▶ **Prompt**
A complete response lists each line of the data below that includes the word "correct".

▶ **Provided information**
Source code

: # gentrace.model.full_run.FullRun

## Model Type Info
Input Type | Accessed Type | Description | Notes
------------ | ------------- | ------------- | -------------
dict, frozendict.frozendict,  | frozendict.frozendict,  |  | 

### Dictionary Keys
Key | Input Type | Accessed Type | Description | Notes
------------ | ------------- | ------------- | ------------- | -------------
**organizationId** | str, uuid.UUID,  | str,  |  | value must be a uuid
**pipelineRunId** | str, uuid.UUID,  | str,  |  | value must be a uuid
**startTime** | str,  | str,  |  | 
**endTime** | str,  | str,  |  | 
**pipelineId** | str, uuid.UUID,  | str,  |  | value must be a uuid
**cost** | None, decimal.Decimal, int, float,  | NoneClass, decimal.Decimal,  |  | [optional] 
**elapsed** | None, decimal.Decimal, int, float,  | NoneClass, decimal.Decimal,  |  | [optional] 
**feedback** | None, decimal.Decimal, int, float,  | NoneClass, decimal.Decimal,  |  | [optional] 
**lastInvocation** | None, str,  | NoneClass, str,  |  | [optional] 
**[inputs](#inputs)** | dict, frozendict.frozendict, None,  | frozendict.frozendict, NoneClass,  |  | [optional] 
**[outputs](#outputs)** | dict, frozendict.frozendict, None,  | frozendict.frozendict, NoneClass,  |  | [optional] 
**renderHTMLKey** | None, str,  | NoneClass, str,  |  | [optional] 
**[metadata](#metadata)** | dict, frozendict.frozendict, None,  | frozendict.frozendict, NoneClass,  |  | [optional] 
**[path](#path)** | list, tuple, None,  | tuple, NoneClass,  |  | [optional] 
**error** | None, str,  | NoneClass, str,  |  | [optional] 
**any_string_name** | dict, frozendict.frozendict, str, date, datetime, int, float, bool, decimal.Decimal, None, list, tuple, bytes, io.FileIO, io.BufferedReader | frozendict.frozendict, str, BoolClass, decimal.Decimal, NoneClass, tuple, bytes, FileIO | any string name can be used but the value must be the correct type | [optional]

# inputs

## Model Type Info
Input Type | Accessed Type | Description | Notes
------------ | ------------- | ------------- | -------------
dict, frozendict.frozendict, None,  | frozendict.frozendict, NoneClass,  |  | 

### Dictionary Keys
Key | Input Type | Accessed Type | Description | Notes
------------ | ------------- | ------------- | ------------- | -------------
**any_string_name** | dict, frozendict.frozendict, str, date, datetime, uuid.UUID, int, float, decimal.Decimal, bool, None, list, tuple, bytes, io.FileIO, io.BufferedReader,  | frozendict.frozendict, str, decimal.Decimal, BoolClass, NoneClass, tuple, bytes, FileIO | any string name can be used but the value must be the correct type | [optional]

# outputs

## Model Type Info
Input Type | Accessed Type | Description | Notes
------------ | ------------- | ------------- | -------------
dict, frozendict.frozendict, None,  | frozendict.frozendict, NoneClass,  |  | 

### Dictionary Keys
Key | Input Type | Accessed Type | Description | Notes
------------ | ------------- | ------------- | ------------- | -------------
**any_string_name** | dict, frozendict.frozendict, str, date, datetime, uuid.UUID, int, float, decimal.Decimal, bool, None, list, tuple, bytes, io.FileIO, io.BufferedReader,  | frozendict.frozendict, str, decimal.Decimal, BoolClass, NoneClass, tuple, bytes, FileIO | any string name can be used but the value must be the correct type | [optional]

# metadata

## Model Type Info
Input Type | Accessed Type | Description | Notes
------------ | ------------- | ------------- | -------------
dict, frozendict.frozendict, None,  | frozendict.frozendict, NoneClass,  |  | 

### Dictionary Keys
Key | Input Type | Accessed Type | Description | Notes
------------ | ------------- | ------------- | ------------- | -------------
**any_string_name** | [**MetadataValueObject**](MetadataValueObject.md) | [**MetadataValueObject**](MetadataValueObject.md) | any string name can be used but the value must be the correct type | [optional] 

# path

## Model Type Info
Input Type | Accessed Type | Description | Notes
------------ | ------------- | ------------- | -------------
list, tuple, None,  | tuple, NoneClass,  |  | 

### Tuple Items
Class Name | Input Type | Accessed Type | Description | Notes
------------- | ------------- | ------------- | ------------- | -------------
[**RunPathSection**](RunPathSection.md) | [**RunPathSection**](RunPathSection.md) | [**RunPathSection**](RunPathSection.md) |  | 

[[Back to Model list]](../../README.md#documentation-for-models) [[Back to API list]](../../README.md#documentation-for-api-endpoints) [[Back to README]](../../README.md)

▶ **Task solution**
**any_string_name** | dict, frozendict.frozendict, str, date, datetime, int, float, bool, decimal.Decimal, None, list, tuple, bytes, io.FileIO, io.BufferedReader | frozendict.frozendict, str, BoolClass, decimal.Decimal, NoneClass, tuple, bytes, FileIO | any string name can be used but the value must be the correct type | [optional]
**any_string_name** | dict, frozendict.frozendict, str, date, datetime, uuid.UUID, int, float, decimal.Decimal, bool, None, list, tuple, bytes, io.FileIO, io.BufferedReader,  | frozendict.frozendict, str, decimal.Decimal, BoolClass, NoneClass, tuple, bytes, FileIO | any string name can be used but the value must be the correct type | [optional]
**any_string_name** | dict, frozendict.frozendict, str, date, datetime, uuid.UUID, int, float, decimal.Decimal, bool, None, list, tuple, bytes, io.FileIO, io.BufferedReader,  | frozendict.frozendict, str, decimal.Decimal, BoolClass, NoneClass, tuple, bytes, FileIO | any string name can be used but the value must be the correct type | [optional]
**any_string_name** | [**MetadataValueObject**](MetadataValueObject.md) | [**MetadataValueObject**](MetadataValueObject.md) | any string name can be used but the value must be the correct type | [optional] 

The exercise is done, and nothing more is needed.